*TASK BRIEF*. Find the line with "example, from malware." and the line with "for the virtual environment." in the entries below; output exactly those two lines, every line between them, and no others.

*EXTRACTED MATERIAL*.

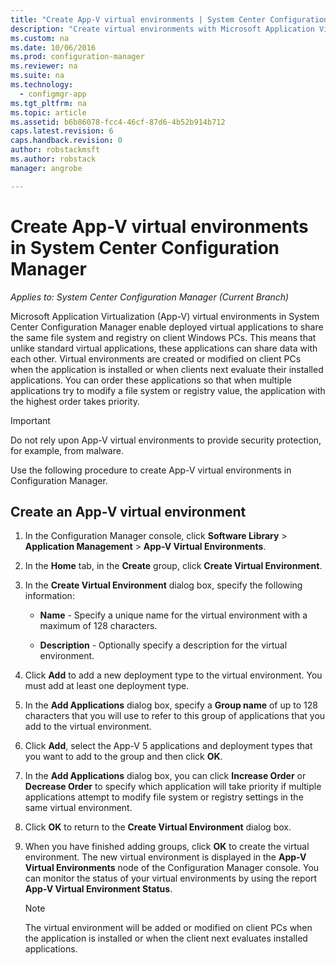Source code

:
 ```yaml
---
title: "Create App-V virtual environments | System Center Configuration Manager"
description: "Create virtual environments with Microsoft Application Virtualization so apps can share data with each other."
ms.custom: na
ms.date: 10/06/2016
ms.prod: configuration-manager
ms.reviewer: na
ms.suite: na
ms.technology:
  - configmgr-app
ms.tgt_pltfrm: na
ms.topic: article
ms.assetid: b6b86078-fcc4-46cf-87d6-4b52b914b712
caps.latest.revision: 6
caps.handback.revision: 0
author: robstackmsftms.author: robstackmanager: angrobe

---
```

# Create App-V virtual environments in System Center Configuration Manager*Applies to: System Center Configuration Manager (Current Branch)*
Microsoft Application Virtualization (App-V) virtual environments in System Center Configuration Manager enable deployed virtual applications to share the same file system and registry on client Windows PCs. This means that unlike standard virtual applications, these applications can share data with each other. Virtual environments are created or modified on client PCs when the application is installed or when clients next evaluate their installed applications. You can order these applications so that when multiple applications try to modify a file system or registry value, the application with the highest order takes priority.  

> [!IMPORTANT]  
>  Do not rely upon App-V virtual environments to provide security protection, for example, from malware.  

 Use the following procedure to create App-V virtual environments in Configuration Manager.  

## Create an App-V virtual environment  

1.  In the Configuration Manager console, click **Software Library** > **Application Management** > **App-V Virtual Environments**.  

3.  In the **Home** tab, in the **Create** group, click **Create Virtual Environment**.  

4.  In the **Create Virtual Environment** dialog box, specify the following information:  

    -   **Name** - Specify a unique name for the virtual environment with a maximum of 128 characters.  

    -   **Description** - Optionally specify a description for the virtual environment.  

5.  Click **Add** to add a new deployment type to the virtual environment. You must add at least one deployment type.  

6.  In the **Add Applications** dialog box, specify a **Group name** of up to 128 characters that you will use to refer to this group of applications that you add to the virtual environment.  

7.  Click **Add**, select the App-V 5 applications and deployment types that you want to add to the group and then click **OK**.  

8.  In the **Add Applications** dialog box, you can click **Increase Order** or **Decrease Order** to specify which application will take priority if multiple applications attempt to modify file system or registry settings in the same virtual environment.  

9. Click **OK** to return to the **Create Virtual Environment** dialog box.  

10. When you have finished adding groups, click **OK** to create the virtual environment. The new virtual environment is displayed in the **App-V Virtual Environments** node of the Configuration Manager console. You can monitor the status of your virtual environments by using the report **App-V Virtual Environment Status**.  

    > [!NOTE]  
    >  The virtual environment will be added or modified on client PCs when the application is installed or when the client next evaluates installed applications.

*OUTPUT*.
>  Do not rely upon App-V virtual environments to provide security protection, for example, from malware.  

 Use the following procedure to create App-V virtual environments in Configuration Manager.  

## Create an App-V virtual environment  

1.  In the Configuration Manager console, click **Software Library** > **Application Management** > **App-V Virtual Environments**.  

3.  In the **Home** tab, in the **Create** group, click **Create Virtual Environment**.  

4.  In the **Create Virtual Environment** dialog box, specify the following information:  

    -   **Name** - Specify a unique name for the virtual environment with a maximum of 128 characters.  

    -   **Description** - Optionally specify a description for the virtual environment.  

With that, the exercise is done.